• **Problem to work on**
I'd ask you to write out the lines below exactly, with no images.

• **Dataset excerpts**
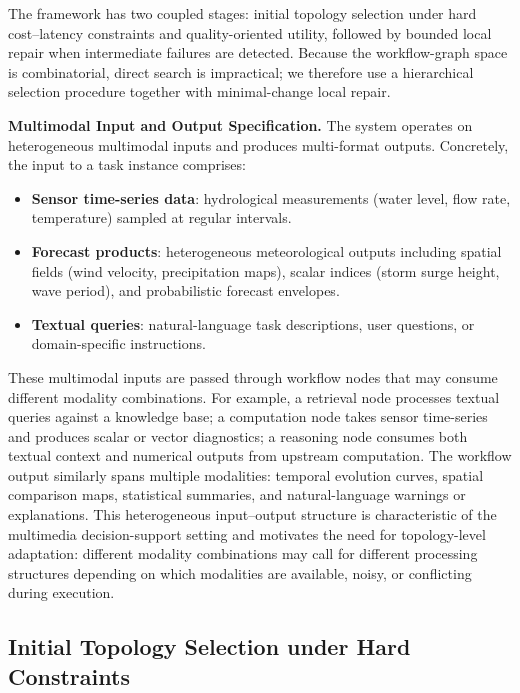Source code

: \documentclass[acmsmall,review,anonymous]{acmart}
\begin{document}
The framework has two coupled stages: initial topology selection under hard cost--latency constraints and quality-oriented utility, followed by bounded local repair when intermediate failures are detected. Because the workflow-graph space is combinatorial, direct search is impractical; we therefore use a hierarchical selection procedure together with minimal-change local repair.

\medskip
\noindent\textbf{Multimodal Input and Output Specification.}
The system operates on heterogeneous multimodal inputs and produces multi-format outputs. Concretely, the input to a task instance comprises:

\begin{itemize}
    \item \textbf{Sensor time-series data}: hydrological measurements (water level, flow rate, temperature) sampled at regular intervals.
    \item \textbf{Forecast products}: heterogeneous meteorological outputs including spatial fields (wind velocity, precipitation maps), scalar indices (storm surge height, wave period), and probabilistic forecast envelopes.
    \item \textbf{Textual queries}: natural-language task descriptions, user questions, or domain-specific instructions.
\end{itemize}

These multimodal inputs are passed through workflow nodes that may consume different modality combinations. For example, a retrieval node processes textual queries against a knowledge base; a computation node takes sensor time-series and produces scalar or vector diagnostics; a reasoning node consumes both textual context and numerical outputs from upstream computation. The workflow output similarly spans multiple modalities: temporal evolution curves, spatial comparison maps, statistical summaries, and natural-language warnings or explanations. This heterogeneous input--output structure is characteristic of the multimedia decision-support setting and motivates the need for topology-level adaptation: different modality combinations may call for different processing structures depending on which modalities are available, noisy, or conflicting during execution.

\subsection{Initial Topology Selection under Hard Constraints}
\label{sec:init_objective}
\end{document}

• **Task answer**
Source code

: \documentclass[acmsmall,review,anonymous]{acmart}
\begin{document}
The framework has two coupled stages: initial topology selection under hard cost--latency constraints and quality-oriented utility, followed by bounded local repair when intermediate failures are detected. Because the workflow-graph space is combinatorial, direct search is impractical; we therefore use a hierarchical selection procedure together with minimal-change local repair.

\medskip
\noindent\textbf{Multimodal Input and Output Specification.}
The system operates on heterogeneous multimodal inputs and produces multi-format outputs. Concretely, the input to a task instance comprises:

\begin{itemize}
    \item \textbf{Sensor time-series data}: hydrological measurements (water level, flow rate, temperature) sampled at regular intervals.
    \item \textbf{Forecast products}: heterogeneous meteorological outputs including spatial fields (wind velocity, precipitation maps), scalar indices (storm surge height, wave period), and probabilistic forecast envelopes.
    \item \textbf{Textual queries}: natural-language task descriptions, user questions, or domain-specific instructions.
\end{itemize}

These multimodal inputs are passed through workflow nodes that may consume different modality combinations. For example, a retrieval node processes textual queries against a knowledge base; a computation node takes sensor time-series and produces scalar or vector diagnostics; a reasoning node consumes both textual context and numerical outputs from upstream computation. The workflow output similarly spans multiple modalities: temporal evolution curves, spatial comparison maps, statistical summaries, and natural-language warnings or explanations. This heterogeneous input--output structure is characteristic of the multimedia decision-support setting and motivates the need for topology-level adaptation: different modality combinations may call for different processing structures depending on which modalities are available, noisy, or conflicting during execution.

\subsection{Initial Topology Selection under Hard Constraints}
\label{sec:init_objective}
\end{document}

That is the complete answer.